##### TASK DATA #####

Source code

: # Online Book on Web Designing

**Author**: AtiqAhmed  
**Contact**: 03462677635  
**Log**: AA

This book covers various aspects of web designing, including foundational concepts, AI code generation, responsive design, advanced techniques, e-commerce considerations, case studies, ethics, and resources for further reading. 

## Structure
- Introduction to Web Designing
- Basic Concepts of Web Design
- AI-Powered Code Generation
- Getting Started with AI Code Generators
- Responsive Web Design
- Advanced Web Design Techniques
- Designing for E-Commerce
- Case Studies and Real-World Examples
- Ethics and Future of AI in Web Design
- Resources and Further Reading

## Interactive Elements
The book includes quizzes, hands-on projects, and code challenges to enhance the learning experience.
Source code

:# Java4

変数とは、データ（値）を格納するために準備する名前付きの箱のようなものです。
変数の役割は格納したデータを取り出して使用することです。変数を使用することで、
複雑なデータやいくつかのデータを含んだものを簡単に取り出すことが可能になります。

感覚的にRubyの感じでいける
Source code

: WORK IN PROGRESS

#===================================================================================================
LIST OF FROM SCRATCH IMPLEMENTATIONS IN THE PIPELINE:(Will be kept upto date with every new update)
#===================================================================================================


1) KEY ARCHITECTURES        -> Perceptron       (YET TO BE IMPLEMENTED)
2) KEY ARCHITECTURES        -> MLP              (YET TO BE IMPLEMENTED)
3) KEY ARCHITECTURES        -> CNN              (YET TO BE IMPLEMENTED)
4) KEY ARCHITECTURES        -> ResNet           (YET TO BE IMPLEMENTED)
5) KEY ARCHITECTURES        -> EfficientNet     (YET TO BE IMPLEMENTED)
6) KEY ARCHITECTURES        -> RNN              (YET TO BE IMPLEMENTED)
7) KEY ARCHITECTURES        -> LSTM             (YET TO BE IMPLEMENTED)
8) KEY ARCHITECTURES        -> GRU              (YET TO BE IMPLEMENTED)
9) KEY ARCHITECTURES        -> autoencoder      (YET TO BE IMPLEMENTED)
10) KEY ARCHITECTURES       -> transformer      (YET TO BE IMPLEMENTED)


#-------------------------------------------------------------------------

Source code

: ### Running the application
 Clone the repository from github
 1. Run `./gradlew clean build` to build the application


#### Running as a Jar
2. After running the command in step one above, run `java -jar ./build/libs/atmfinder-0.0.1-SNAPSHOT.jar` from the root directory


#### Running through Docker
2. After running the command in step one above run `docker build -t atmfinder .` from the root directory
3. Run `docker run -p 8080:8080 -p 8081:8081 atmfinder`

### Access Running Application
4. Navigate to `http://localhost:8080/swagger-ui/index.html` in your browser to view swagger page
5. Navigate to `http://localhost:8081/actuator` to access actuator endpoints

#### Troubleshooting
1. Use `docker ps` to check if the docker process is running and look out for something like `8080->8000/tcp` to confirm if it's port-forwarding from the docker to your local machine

#####

PROBLEM REQUIREMENTS:
In full and word for word, give the listing above again.

RESPONSE:
Source code

: # Online Book on Web Designing

**Author**: AtiqAhmed  
**Contact**: 03462677635  
**Log**: AA

This book covers various aspects of web designing, including foundational concepts, AI code generation, responsive design, advanced techniques, e-commerce considerations, case studies, ethics, and resources for further reading. 

## Structure
- Introduction to Web Designing
- Basic Concepts of Web Design
- AI-Powered Code Generation
- Getting Started with AI Code Generators
- Responsive Web Design
- Advanced Web Design Techniques
- Designing for E-Commerce
- Case Studies and Real-World Examples
- Ethics and Future of AI in Web Design
- Resources and Further Reading

## Interactive Elements
The book includes quizzes, hands-on projects, and code challenges to enhance the learning experience.
Source code

:# Java4

変数とは、データ（値）を格納するために準備する名前付きの箱のようなものです。
変数の役割は格納したデータを取り出して使用することです。変数を使用することで、
複雑なデータやいくつかのデータを含んだものを簡単に取り出すことが可能になります。

感覚的にRubyの感じでいける
Source code

: WORK IN PROGRESS

#===================================================================================================
LIST OF FROM SCRATCH IMPLEMENTATIONS IN THE PIPELINE:(Will be kept upto date with every new update)
#===================================================================================================


1) KEY ARCHITECTURES        -> Perceptron       (YET TO BE IMPLEMENTED)
2) KEY ARCHITECTURES        -> MLP              (YET TO BE IMPLEMENTED)
3) KEY ARCHITECTURES        -> CNN              (YET TO BE IMPLEMENTED)
4) KEY ARCHITECTURES        -> ResNet           (YET TO BE IMPLEMENTED)
5) KEY ARCHITECTURES        -> EfficientNet     (YET TO BE IMPLEMENTED)
6) KEY ARCHITECTURES        -> RNN              (YET TO BE IMPLEMENTED)
7) KEY ARCHITECTURES        -> LSTM             (YET TO BE IMPLEMENTED)
8) KEY ARCHITECTURES        -> GRU              (YET TO BE IMPLEMENTED)
9) KEY ARCHITECTURES        -> autoencoder      (YET TO BE IMPLEMENTED)
10) KEY ARCHITECTURES       -> transformer      (YET TO BE IMPLEMENTED)


#-------------------------------------------------------------------------

Source code

: ### Running the application
 Clone the repository from github
 1. Run `./gradlew clean build` to build the application


#### Running as a Jar
2. After running the command in step one above, run `java -jar ./build/libs/atmfinder-0.0.1-SNAPSHOT.jar` from the root directory


#### Running through Docker
2. After running the command in step one above run `docker build -t atmfinder .` from the root directory
3. Run `docker run -p 8080:8080 -p 8081:8081 atmfinder`

### Access Running Application
4. Navigate to `http://localhost:8080/swagger-ui/index.html` in your browser to view swagger page
5. Navigate to `http://localhost:8081/actuator` to access actuator endpoints

#### Troubleshooting
1. Use `docker ps` to check if the docker process is running and look out for something like `8080->8000/tcp` to confirm if it's port-forwarding from the docker to your local machine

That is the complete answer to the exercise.